To meet these stringent requirements, the concept of a pre-operational (pre-OPE) chain was introduced as the upgrade solution. The pre-OPE chain is a fully redundant and upgraded GMS Core infrastructure, incorporating both GCCs and GSMCs, updated to ground segment version 3 (V3). Meanwhile, the existing operational (OPE) chain, based on version 2 (V2), remained isolated. This approach offered several advantages over previous migration strategies:

• Continuous chain redundancy throughout the deployment and upgrade.

• Simplified upgrade steps.

• Shortened overall upgrade duration.

• Flexible scheduling of upgrade activities without inter-chain constraints.

• Easier and more efficient rollback procedures.

During this phase, the migration team developed a comprehensive plan, covering design adjustments, validation methods, and the steps for migration and accreditation.

Phase 2: Deployment and validation of pre-operational chain

In the nominal setup, each Galileo Center is equipped with:

• An OPE chain managing operations to the spacecrafts and delivering real-time service to the users via the network of worldwide antennas.

• A validation (VAL) chain used for validation of new features, troubleshooting and operator training purposes. The VAL chain is not connected to any of the antennas worldwide, however, it gets the observables forwarded from the OPE chain.
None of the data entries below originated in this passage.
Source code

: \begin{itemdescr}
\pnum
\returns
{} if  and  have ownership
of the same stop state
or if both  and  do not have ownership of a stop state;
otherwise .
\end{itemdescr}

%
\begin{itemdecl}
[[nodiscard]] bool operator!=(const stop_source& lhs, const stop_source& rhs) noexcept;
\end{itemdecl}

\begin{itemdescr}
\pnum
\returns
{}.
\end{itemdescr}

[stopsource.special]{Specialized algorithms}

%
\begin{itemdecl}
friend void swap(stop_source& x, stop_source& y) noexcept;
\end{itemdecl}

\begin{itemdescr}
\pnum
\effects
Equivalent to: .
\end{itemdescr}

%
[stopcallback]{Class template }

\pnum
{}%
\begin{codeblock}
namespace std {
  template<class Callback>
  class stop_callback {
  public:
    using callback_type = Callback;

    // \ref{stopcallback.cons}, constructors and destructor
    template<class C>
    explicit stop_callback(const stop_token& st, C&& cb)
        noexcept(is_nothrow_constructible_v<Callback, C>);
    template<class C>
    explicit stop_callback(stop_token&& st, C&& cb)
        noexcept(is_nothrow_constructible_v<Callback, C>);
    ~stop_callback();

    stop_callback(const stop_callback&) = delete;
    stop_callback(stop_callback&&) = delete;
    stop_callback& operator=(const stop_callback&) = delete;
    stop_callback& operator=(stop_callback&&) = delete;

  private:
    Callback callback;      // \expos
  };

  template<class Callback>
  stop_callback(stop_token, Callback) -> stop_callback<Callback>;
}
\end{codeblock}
A dedicated pre-OPE space was established in the two GCCs and the two GSMCs. More than 90 components were either newly deployed or upgraded during this phase, involving more than 400 individual installations, a process that spanned 2.5 years. On the other hand, two of the four VAL chains were updated to V3 in GCC-D and GSMC-E.

After completing the deployment of the pre-OPE chain to each site, the pre-OPE chains were interconnected, but always fully segregated from the OPE chains, to not interfere with the service provision. Further, as for the VAL chain, the pre-OPE chains got all the data from the antennas worldwide without being connected to them.
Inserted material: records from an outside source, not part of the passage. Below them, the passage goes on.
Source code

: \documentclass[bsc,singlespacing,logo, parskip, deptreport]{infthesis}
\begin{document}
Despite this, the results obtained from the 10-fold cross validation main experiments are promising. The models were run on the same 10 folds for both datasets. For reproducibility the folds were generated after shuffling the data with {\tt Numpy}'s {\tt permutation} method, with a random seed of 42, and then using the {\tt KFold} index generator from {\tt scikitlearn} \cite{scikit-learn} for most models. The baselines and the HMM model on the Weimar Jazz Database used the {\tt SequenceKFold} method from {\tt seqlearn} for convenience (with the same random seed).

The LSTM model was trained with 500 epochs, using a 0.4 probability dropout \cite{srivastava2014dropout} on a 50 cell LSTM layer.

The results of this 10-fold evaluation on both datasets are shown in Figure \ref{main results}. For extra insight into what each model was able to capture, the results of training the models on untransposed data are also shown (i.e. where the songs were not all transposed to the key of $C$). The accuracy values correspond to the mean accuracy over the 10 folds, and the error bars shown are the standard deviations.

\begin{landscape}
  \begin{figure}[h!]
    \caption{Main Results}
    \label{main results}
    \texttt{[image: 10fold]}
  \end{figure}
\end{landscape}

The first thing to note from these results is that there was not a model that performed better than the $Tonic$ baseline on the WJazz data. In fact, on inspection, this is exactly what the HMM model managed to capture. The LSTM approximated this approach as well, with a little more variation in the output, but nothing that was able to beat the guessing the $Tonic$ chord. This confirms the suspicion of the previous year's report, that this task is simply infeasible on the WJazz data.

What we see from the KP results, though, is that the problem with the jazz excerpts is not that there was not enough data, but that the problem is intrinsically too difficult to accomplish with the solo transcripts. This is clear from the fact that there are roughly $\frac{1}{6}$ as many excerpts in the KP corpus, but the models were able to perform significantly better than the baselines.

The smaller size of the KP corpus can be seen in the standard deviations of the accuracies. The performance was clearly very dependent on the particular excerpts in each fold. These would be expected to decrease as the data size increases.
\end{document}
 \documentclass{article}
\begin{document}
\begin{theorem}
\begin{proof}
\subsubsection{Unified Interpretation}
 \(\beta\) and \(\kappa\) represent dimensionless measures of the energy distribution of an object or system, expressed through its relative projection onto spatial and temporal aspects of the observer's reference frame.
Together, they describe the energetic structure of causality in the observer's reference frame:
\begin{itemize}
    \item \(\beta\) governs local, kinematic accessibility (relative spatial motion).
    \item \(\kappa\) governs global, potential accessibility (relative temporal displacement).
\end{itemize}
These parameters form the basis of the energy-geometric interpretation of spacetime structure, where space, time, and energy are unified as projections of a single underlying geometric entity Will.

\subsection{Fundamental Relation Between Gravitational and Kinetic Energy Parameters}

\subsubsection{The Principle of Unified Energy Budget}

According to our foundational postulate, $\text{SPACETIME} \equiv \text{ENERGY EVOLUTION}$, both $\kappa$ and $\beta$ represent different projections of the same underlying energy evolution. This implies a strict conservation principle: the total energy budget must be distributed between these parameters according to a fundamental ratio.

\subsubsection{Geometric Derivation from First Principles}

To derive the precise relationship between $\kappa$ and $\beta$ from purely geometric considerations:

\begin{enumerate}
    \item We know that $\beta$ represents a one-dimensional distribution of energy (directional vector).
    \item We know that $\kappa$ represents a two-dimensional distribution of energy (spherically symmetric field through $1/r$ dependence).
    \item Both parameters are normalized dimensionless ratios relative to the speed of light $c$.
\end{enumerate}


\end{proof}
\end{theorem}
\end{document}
This parallel deployment allowed both OPE and pre-OPE systems to operate side by side to:

• Train operational personnel on new functions brought by ground segment V3 as well as verifying team readiness on routine operations.

• Verify pre-OPE robustness in the targeted real-time operational environment. 

• Demonstrate that pre-OPE delivers a navigation message performance in line with the demanding requirements in terms of orbitography and clock synchronization.

In such a complex system of sub-systems, an extensive configuration and tuning effort of several weeks was unavoidable to determine and baseline the final working point of the chain. A final validation campaign allowed to state the readiness of the pre-OPE, demonstrating it is ready to deliver service.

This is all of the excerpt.